Still, in reaching as far as it did, the majority passed up half a dozen quite plausible and reasonable grounds for staying out of this dispute. The three dissenters--Scalia, Thomas, and Alito--provided a sort of relay of refutations, with each writing separately (while also endorsing the dissents of the others) to argue a different set of reasons the Court should have denied jurisdiction or accepted the substantive claims of the Bush administration in this dispute. Chief Justice Roberts did not participate in the decision--but having earlier addressed the case as a judge on the D.C. Circuit, he had already endorsed most the arguments pressed by the dissenters.
No one who reads these opinions with an open mind can fail to see that the dissenters raise a number of very strong legal arguments. Reasonable observers may differ on how well the Court's liberals parried the dissenters' arguments with competing precedents and interpretations. One fact remains, however. The majority could cite no clear precedent for courts' intervening in wartime to overrule military decisions about the handling of prisoners.
When they did consider the merits, the dissenters looked to the actual American experience in war. Among other episodes, Justice Thomas's dissent reviewed the trial of President Lincoln's assassins by a military commission (with rather abbreviated due process), the trial of German saboteurs by a commission in Washington in 1942, and the trial of the Japanese commander Yam ashita by a commission in the Philippines in 1945 (both with more abbreviated process).
The majority, in parsing the implications of the Geneva safeguards, relied heavily on a commentary published by the International Committee of the Red Cross in the 1950s. The decision provided no information at all on what other nations actually do when dealing with terrorists or guerrillas. The majority was content to suppose that the "law and custom of war," or the standards of "civilized peoples" regarding military justice, can be authoritatively settled by Swiss lawyers with no more real military experience or responsibility than the famous Swiss pikemen who "guard" Vatican City.
The majority may have hoped to signal to Bush administration critics--particularly those in foreign countries--that the United States does respect international law. If one wants to take an optimistic view, one may hope the Court has actually offered some reassurance to these critics, without much inhibiting the substance of American war policy. But courts are not well positioned to conduct American foreign policy, much less balance diplomatic calculations against the stern imperatives of war.

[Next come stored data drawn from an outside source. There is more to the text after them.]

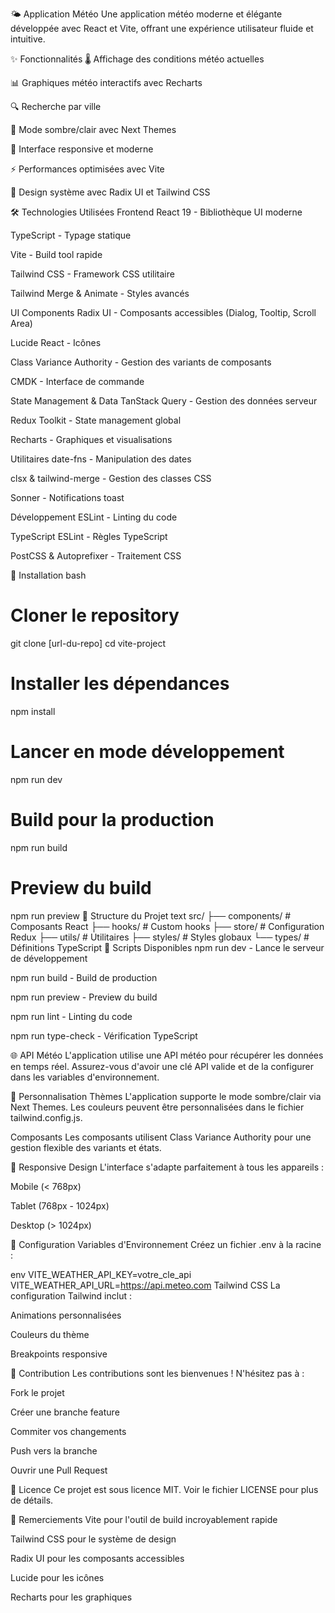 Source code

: 🌤️ Application Météo
Une application météo moderne et élégante développée avec React et Vite, offrant une expérience utilisateur fluide et intuitive.

✨ Fonctionnalités
🌡️ Affichage des conditions météo actuelles

📊 Graphiques météo interactifs avec Recharts

🔍 Recherche par ville

🌙 Mode sombre/clair avec Next Themes

📱 Interface responsive et moderne

⚡ Performances optimisées avec Vite

🎨 Design système avec Radix UI et Tailwind CSS

🛠️ Technologies Utilisées
Frontend
React 19 - Bibliothèque UI moderne

TypeScript - Typage statique

Vite - Build tool rapide

Tailwind CSS - Framework CSS utilitaire

Tailwind Merge & Animate - Styles avancés

UI Components
Radix UI - Composants accessibles (Dialog, Tooltip, Scroll Area)

Lucide React - Icônes

Class Variance Authority - Gestion des variants de composants

CMDK - Interface de commande

State Management & Data
TanStack Query - Gestion des données serveur

Redux Toolkit - State management global

Recharts - Graphiques et visualisations

Utilitaires
date-fns - Manipulation des dates

clsx & tailwind-merge - Gestion des classes CSS

Sonner - Notifications toast

Développement
ESLint - Linting du code

TypeScript ESLint - Règles TypeScript

PostCSS & Autoprefixer - Traitement CSS

🚀 Installation
bash
# Cloner le repository
git clone [url-du-repo]
cd vite-project

# Installer les dépendances
npm install

# Lancer en mode développement
npm run dev

# Build pour la production
npm run build

# Preview du build
npm run preview
📁 Structure du Projet
text
src/
├── components/          # Composants React
├── hooks/              # Custom hooks
├── store/              # Configuration Redux
├── utils/              # Utilitaires
├── styles/             # Styles globaux
└── types/              # Définitions TypeScript
🎯 Scripts Disponibles
npm run dev - Lance le serveur de développement

npm run build - Build de production

npm run preview - Preview du build

npm run lint - Linting du code

npm run type-check - Vérification TypeScript

🌐 API Météo
L'application utilise une API météo pour récupérer les données en temps réel. Assurez-vous d'avoir une clé API valide et de la configurer dans les variables d'environnement.

🎨 Personnalisation
Thèmes
L'application supporte le mode sombre/clair via Next Themes. Les couleurs peuvent être personnalisées dans le fichier tailwind.config.js.

Composants
Les composants utilisent Class Variance Authority pour une gestion flexible des variants et états.

📱 Responsive Design
L'interface s'adapte parfaitement à tous les appareils :

Mobile (< 768px)

Tablet (768px - 1024px)

Desktop (> 1024px)

🔧 Configuration
Variables d'Environnement
Créez un fichier .env à la racine :

env
VITE_WEATHER_API_KEY=votre_cle_api
VITE_WEATHER_API_URL=https://api.meteo.com
Tailwind CSS
La configuration Tailwind inclut :

Animations personnalisées

Couleurs du thème

Breakpoints responsive

🤝 Contribution
Les contributions sont les bienvenues ! N'hésitez pas à :

Fork le projet

Créer une branche feature

Commiter vos changements

Push vers la branche

Ouvrir une Pull Request

📄 Licence
Ce projet est sous licence MIT. Voir le fichier LICENSE pour plus de détails.

🙏 Remerciements
Vite pour l'outil de build incroyablement rapide

Tailwind CSS pour le système de design

Radix UI pour les composants accessibles

Lucide pour les icônes

Recharts pour les graphiques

Congress certainly should take up the Court's invitation to consider what procedures are most appropriate for trying terror suspects at Guantánamo. But it should also give thought to sending its own diplomatic signal to the Court. Congress could do a solid service by stipulating that U.S. courts do not have jurisdiction to interpret the Geneva Conventions. That was the Court's view after World War II and the position accepted by the D.C. Circuit panel (including John Roberts) when initially rejecting Hamdan's arguments last year.
Since the late 1980s, when the Senate first began to ratify international human rights conventions, it has always insisted on this reservation: The United States commits to the principles of the treaty, but not to their incorporation into U.S. domestic law. The reservation removes the treaties from domestic litigation. No one saw the need for such a disclaimer when the Senate ratified the Geneva Conventions in the mid-1950s. Now we see the need.
It's not necessary to damn the Court's liberals or rant about disloyalty. The Court's majority has asked Congress to clarify U.S. war policy in this area. The clarification should include the stipulation that war measures involving unlawful combatants shouldn't be determined by ordinary courts. When it comes to terrorists captured in foreign lands, our priority can't be litigation or even lawfare. We are waging war. And war is too important to be left to Supreme Court justices.
Jeremy Rabkin teaches international law at Cornell University and is author, most recently, of Law without Nations? Why Constitutional Government Requires Sovereign States (Princeton).